## Saved data entries
○ ○ ○
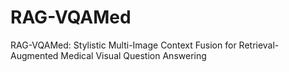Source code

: # RAG-VQAMed
RAG-VQAMed: Stylistic Multi-Image Context Fusion    for Retrieval-Augmented Medical Visual Question Answering
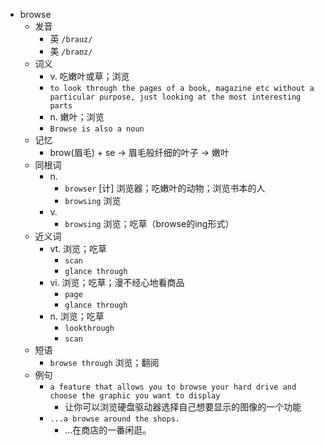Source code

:- browse
  - 发音
    - 英 `/brauz/`
    - 美 `/braʊz/`
  - 词义
    - v. 吃嫩叶或草；浏览
    - `to look through the pages of a book, magazine etc without a particular purpose, just looking at the most interesting parts`
    - n. 嫩叶；浏览
    - `Browse is also a noun`
  - 记忆
    - brow(眉毛) + se → 眉毛般纤细的叶子 → 嫩叶
  - 同根词
    - n.
      - `browser` [计] 浏览器；吃嫩叶的动物；浏览书本的人
      - `browsing` 浏览
    - v.
      - `browsing` 浏览；吃草（browse的ing形式）
  - 近义词
    - vt. 浏览；吃草
      - `scan`
      - `glance through`
    - vi. 浏览；吃草；漫不经心地看商品
      - `page`
      - `glance through`
    - n. 浏览；吃草
      - `lookthrough`
      - `scan`
  - 短语
    - `browse through` 浏览；翻阅 
  - 例句
    - `a feature that allows you to browse your hard drive and choose the graphic you want to display`
      - 让你可以浏览硬盘驱动器选择自己想要显示的图像的一个功能
    - `...a browse around the shops.`
      - …在商店的一番闲逛。

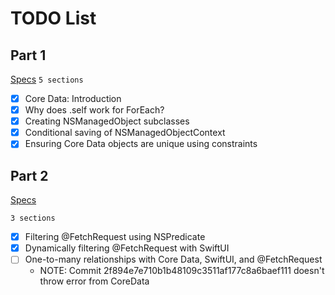 #  TODO List

## Part 1
[Specs](https://www.hackingwithswift.com/100/swiftui/57)
`5 sections`

- [x] Core Data: Introduction
- [x] Why does \.self work for ForEach?
- [x] Creating NSManagedObject subclasses
- [x] Conditional saving of NSManagedObjectContext
- [x] Ensuring Core Data objects are unique using constraints

## Part 2
[Specs](https://www.hackingwithswift.com/100/swiftui/58)

`3 sections`

- [x] Filtering @FetchRequest using NSPredicate
- [x] Dynamically filtering @FetchRequest with SwiftUI
- [ ] One-to-many relationships with Core Data, SwiftUI, and @FetchRequest
    - NOTE: Commit 2f894e7e710b1b48109c3511af177c8a6baef111 doesn't throw error from CoreData
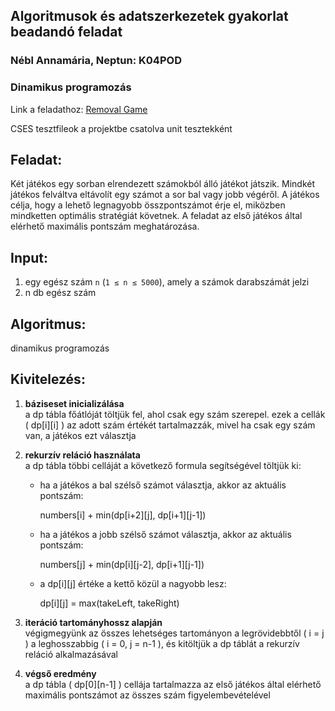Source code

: ## Algoritmusok és adatszerkezetek gyakorlat beadandó feladat

### Nébl Annamária, Neptun: K04POD

### Dinamikus programozás

Link a feladathoz:
[Removal Game](https://cses.fi/problemset/task/1097/)

CSES tesztfileok a projektbe csatolva unit tesztekként

## Feladat:

Két játékos egy sorban elrendezett számokból álló játékot játszik.
Mindkét játékos felváltva eltávolít egy számot a sor bal vagy jobb végéről.
A játékos célja, hogy a lehető legnagyobb összpontszámot érje el,
miközben mindketten optimális stratégiát követnek.
A feladat az első játékos által elérhető maximális pontszám meghatározása.

## Input:

1. egy egész szám `n` (`1 ≤ n ≤ 5000`), amely a számok darabszámát jelzi
2. n db egész szám

## Algoritmus:

dinamikus programozás

## Kivitelezés:

1. **báziseset inicializálása**  
   a dp tábla főátlóját töltjük fel, ahol csak egy szám szerepel. ezek a cellák ( dp[i][i] ) az adott szám értékét
   tartalmazzák, mivel ha csak egy szám van, a játékos ezt választja

2. **rekurzív reláció használata**  
   a dp tábla többi celláját a következő formula segítségével töltjük ki:
    - ha a játékos a bal szélső számot választja, akkor az aktuális pontszám:
      
      numbers[i] + min(dp[i+2][j], dp[i+1][j-1])
      
    - ha a játékos a jobb szélső számot választja, akkor az aktuális pontszám:
      
      numbers[j] + min(dp[i][j-2], dp[i+1][j-1])
      
    - a dp[i][j]  értéke a kettő közül a nagyobb lesz:
      
      dp[i][j] = max(takeLeft, takeRight)
      

3. **iteráció tartományhossz alapján**  
   végigmegyünk az összes lehetséges tartományon a legrövidebbtől ( i = j ) a leghosszabbig ( i = 0, j = n-1 ),
   és kitöltjük a dp táblát a rekurzív reláció alkalmazásával

4. **végső eredmény**  
   a dp tábla ( dp[0][n-1] ) cellája tartalmazza az első játékos által elérhető maximális pontszámot az összes szám
   figyelembevételével


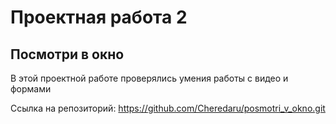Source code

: # Проектная работа 2
## Посмотри в окно

В этой проектной работе проверялись умения работы с видео и формами

Ссылка на репозиторий:
https://github.com/Cheredaru/posmotri_v_okno.git
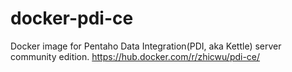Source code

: # docker-pdi-ce
Docker image for Pentaho Data Integration(PDI, aka Kettle) server community edition. https://hub.docker.com/r/zhicwu/pdi-ce/
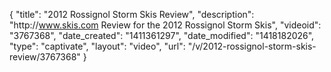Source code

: {
    "title": "2012 Rossignol Storm Skis Review",
    "description": "http:\/\/www.skis.com Review for the 2012 Rossignol Storm Skis",
    "videoid": "3767368",
    "date_created": "1411361297",
    "date_modified": "1418182026",
    "type": "captivate",
    "layout": "video",
    "url": "\/v\/2012-rossignol-storm-skis-review\/3767368"
}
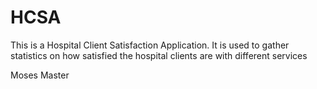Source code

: HCSA
====

This is a Hospital Client Satisfaction Application. It is used to gather statistics on how satisfied the hospital clients are with different services 

Moses Master
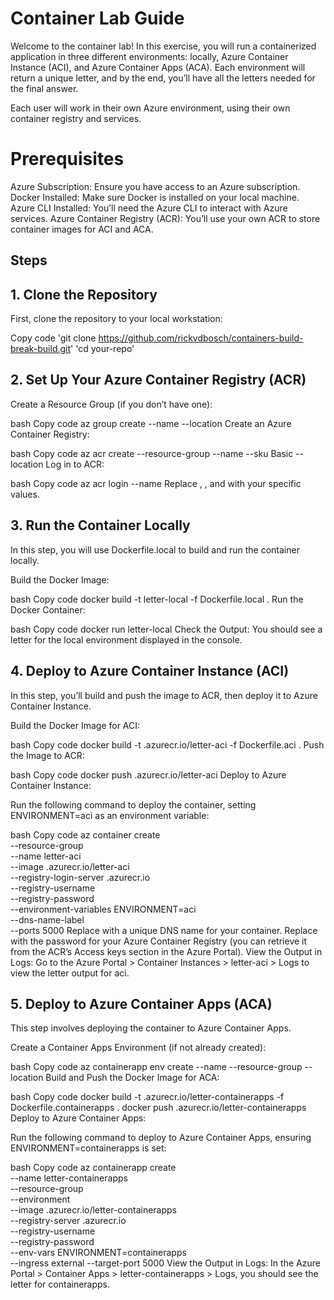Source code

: # Container Lab Guide
Welcome to the container lab! In this exercise, you will run a containerized application in three different environments: locally, Azure Container Instance (ACI), and Azure Container Apps (ACA). Each environment will return a unique letter, and by the end, you’ll have all the letters needed for the final answer.

Each user will work in their own Azure environment, using their own container registry and services.

# Prerequisites
Azure Subscription: Ensure you have access to an Azure subscription.
Docker Installed: Make sure Docker is installed on your local machine.
Azure CLI Installed: You’ll need the Azure CLI to interact with Azure services.
Azure Container Registry (ACR): You’ll use your own ACR to store container images for ACI and ACA.

## Steps
## 1. Clone the Repository
First, clone the repository to your local workstation:


Copy code
'git clone https://github.com/rickvdbosch/containers-build-break-build.git'
'cd your-repo'
## 2. Set Up Your Azure Container Registry (ACR)
Create a Resource Group (if you don’t have one):

bash
Copy code
az group create --name <your-resource-group> --location <region>
Create an Azure Container Registry:

bash
Copy code
az acr create --resource-group <your-resource-group> --name <your-registry-name> --sku Basic --location <region>
Log in to ACR:

bash
Copy code
az acr login --name <your-registry-name>
Replace <your-resource-group>, <your-registry-name>, and <region> with your specific values.

## 3. Run the Container Locally
In this step, you will use Dockerfile.local to build and run the container locally.

Build the Docker Image:

bash
Copy code
docker build -t letter-local -f Dockerfile.local .
Run the Docker Container:

bash
Copy code
docker run letter-local
Check the Output:
You should see a letter for the local environment displayed in the console.

## 4. Deploy to Azure Container Instance (ACI)
In this step, you’ll build and push the image to ACR, then deploy it to Azure Container Instance.

Build the Docker Image for ACI:

bash
Copy code
docker build -t <your-registry-name>.azurecr.io/letter-aci -f Dockerfile.aci .
Push the Image to ACR:

bash
Copy code
docker push <your-registry-name>.azurecr.io/letter-aci
Deploy to Azure Container Instance:

Run the following command to deploy the container, setting ENVIRONMENT=aci as an environment variable:

bash
Copy code
az container create \
  --resource-group <your-resource-group> \
  --name letter-aci \
  --image <your-registry-name>.azurecr.io/letter-aci \
  --registry-login-server <your-registry-name>.azurecr.io \
  --registry-username <your-registry-name> \
  --registry-password <your-acr-password> \
  --environment-variables ENVIRONMENT=aci \
  --dns-name-label <unique-dns-label> \
  --ports 5000
Replace <unique-dns-label> with a unique DNS name for your container.
Replace <your-acr-password> with the password for your Azure Container Registry (you can retrieve it from the ACR’s Access keys section in the Azure Portal).
View the Output in Logs: Go to the Azure Portal > Container Instances > letter-aci > Logs to view the letter output for aci.

## 5. Deploy to Azure Container Apps (ACA)
This step involves deploying the container to Azure Container Apps.

Create a Container Apps Environment (if not already created):

bash
Copy code
az containerapp env create --name <your-containerapps-env> --resource-group <your-resource-group> --location <region>
Build and Push the Docker Image for ACA:

bash
Copy code
docker build -t <your-registry-name>.azurecr.io/letter-containerapps -f Dockerfile.containerapps .
docker push <your-registry-name>.azurecr.io/letter-containerapps
Deploy to Azure Container Apps:

Run the following command to deploy to Azure Container Apps, ensuring ENVIRONMENT=containerapps is set:

bash
Copy code
az containerapp create \
  --name letter-containerapps \
  --resource-group <your-resource-group> \
  --environment <your-containerapps-env> \
  --image <your-registry-name>.azurecr.io/letter-containerapps \
  --registry-server <your-registry-name>.azurecr.io \
  --registry-username <your-registry-name> \
  --registry-password <your-acr-password> \
  --env-vars ENVIRONMENT=containerapps \
  --ingress external --target-port 5000
View the Output in Logs: In the Azure Portal > Container Apps > letter-containerapps > Logs, you should see the letter for containerapps.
○ ○ ○
## WORK TO COMPLETE
What you return should consist solely of the lines from the one containing "--env-vars ENVIRONMENT=containerapps \" through the end of the entries above, reproduced exactly.

## EXERCISE OUTPUT
  --env-vars ENVIRONMENT=containerapps \
  --ingress external --target-port 5000
View the Output in Logs: In the Azure Portal > Container Apps > letter-containerapps > Logs, you should see the letter for containerapps.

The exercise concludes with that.